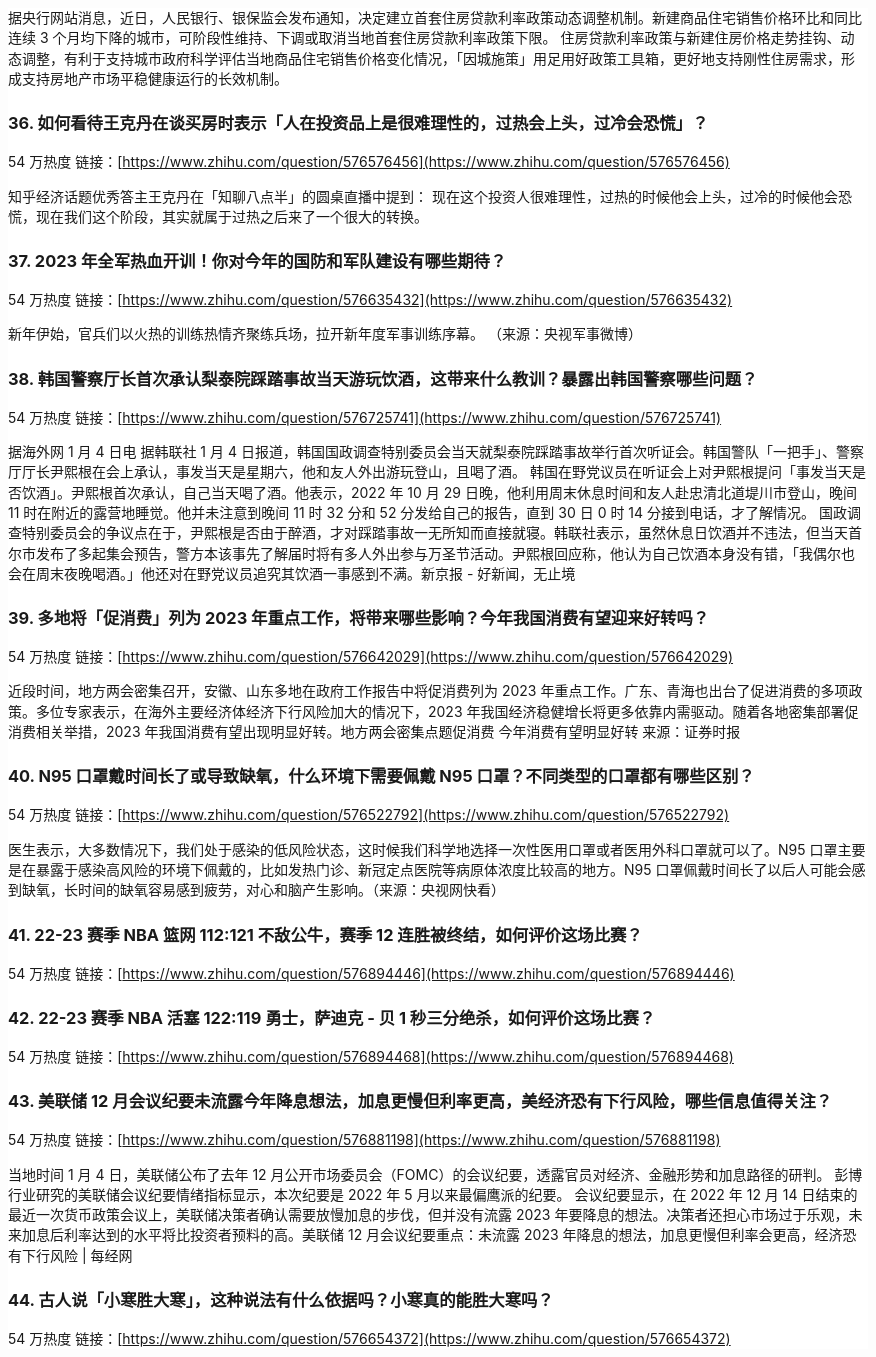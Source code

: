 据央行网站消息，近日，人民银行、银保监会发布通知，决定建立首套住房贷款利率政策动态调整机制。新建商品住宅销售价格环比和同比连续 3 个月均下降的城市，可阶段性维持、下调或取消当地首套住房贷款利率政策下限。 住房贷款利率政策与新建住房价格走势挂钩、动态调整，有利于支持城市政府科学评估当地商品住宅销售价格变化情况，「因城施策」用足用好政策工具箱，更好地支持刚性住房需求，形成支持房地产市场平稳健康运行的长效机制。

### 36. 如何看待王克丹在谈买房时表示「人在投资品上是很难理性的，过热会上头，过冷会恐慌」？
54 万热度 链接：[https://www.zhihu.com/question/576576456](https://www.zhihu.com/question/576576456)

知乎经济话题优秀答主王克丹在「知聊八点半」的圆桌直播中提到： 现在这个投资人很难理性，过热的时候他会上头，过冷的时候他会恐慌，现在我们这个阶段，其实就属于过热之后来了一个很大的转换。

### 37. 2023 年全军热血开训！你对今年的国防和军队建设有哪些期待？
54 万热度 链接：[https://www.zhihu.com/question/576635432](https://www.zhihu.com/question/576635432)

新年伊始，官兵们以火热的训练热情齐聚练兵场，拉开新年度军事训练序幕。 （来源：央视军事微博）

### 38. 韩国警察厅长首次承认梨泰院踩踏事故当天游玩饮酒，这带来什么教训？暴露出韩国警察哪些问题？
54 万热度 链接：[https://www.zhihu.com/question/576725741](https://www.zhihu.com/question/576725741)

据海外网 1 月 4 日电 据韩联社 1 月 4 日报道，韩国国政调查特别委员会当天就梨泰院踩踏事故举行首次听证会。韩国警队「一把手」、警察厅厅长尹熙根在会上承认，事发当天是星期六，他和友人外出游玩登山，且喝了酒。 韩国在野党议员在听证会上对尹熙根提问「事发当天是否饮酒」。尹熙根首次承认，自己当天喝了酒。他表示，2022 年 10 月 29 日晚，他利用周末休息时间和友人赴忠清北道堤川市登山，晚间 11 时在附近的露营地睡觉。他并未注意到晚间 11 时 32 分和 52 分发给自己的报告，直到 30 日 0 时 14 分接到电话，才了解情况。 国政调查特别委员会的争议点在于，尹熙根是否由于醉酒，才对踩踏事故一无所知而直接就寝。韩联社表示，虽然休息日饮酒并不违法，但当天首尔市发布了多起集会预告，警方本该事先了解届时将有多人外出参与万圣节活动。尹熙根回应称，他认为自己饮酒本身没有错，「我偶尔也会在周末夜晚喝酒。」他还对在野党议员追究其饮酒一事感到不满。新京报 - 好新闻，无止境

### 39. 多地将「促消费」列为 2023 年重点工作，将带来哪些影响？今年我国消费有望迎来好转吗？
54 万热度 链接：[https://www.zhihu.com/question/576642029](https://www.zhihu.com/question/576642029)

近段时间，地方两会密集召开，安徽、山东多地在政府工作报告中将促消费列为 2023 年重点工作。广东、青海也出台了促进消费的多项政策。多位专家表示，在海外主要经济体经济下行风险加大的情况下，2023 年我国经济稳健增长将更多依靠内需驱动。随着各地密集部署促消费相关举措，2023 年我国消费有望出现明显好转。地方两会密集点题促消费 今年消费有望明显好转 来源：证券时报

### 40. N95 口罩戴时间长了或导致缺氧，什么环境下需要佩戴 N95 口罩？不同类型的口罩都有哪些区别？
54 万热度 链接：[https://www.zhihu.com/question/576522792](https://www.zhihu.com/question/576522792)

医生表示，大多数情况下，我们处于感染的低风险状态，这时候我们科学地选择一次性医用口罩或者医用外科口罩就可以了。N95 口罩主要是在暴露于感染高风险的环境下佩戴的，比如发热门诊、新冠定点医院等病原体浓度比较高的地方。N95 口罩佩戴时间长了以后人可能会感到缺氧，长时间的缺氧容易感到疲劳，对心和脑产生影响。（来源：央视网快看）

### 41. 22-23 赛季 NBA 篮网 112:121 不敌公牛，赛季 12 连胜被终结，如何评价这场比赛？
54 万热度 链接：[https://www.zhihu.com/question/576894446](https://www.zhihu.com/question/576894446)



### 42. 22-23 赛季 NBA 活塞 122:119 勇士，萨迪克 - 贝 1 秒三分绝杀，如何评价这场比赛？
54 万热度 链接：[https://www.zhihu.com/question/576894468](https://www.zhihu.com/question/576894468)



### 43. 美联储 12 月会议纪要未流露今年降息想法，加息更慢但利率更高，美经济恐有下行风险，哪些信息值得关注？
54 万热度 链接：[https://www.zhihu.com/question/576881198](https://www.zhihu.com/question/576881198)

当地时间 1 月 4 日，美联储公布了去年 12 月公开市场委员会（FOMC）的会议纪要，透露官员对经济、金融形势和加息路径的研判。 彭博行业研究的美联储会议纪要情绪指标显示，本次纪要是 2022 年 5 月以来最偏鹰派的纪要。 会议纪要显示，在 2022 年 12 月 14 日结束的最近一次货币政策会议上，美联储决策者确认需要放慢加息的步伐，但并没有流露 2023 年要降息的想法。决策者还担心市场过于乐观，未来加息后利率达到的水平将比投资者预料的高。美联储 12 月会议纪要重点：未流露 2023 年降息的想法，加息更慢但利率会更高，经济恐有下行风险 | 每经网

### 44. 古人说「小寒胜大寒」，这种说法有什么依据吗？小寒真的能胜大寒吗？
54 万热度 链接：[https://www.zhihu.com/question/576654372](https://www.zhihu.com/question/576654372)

What to work on
Go through the material and copy every line in which the word "zhihu" occurs.

Output below
54 万热度 链接：[https://www.zhihu.com/question/576576456](https://www.zhihu.com/question/576576456)
54 万热度 链接：[https://www.zhihu.com/question/576635432](https://www.zhihu.com/question/576635432)
54 万热度 链接：[https://www.zhihu.com/question/576725741](https://www.zhihu.com/question/576725741)
54 万热度 链接：[https://www.zhihu.com/question/576642029](https://www.zhihu.com/question/576642029)
54 万热度 链接：[https://www.zhihu.com/question/576522792](https://www.zhihu.com/question/576522792)
54 万热度 链接：[https://www.zhihu.com/question/576894446](https://www.zhihu.com/question/576894446)
54 万热度 链接：[https://www.zhihu.com/question/576894468](https://www.zhihu.com/question/576894468)
54 万热度 链接：[https://www.zhihu.com/question/576881198](https://www.zhihu.com/question/576881198)
54 万热度 链接：[https://www.zhihu.com/question/576654372](https://www.zhihu.com/question/576654372)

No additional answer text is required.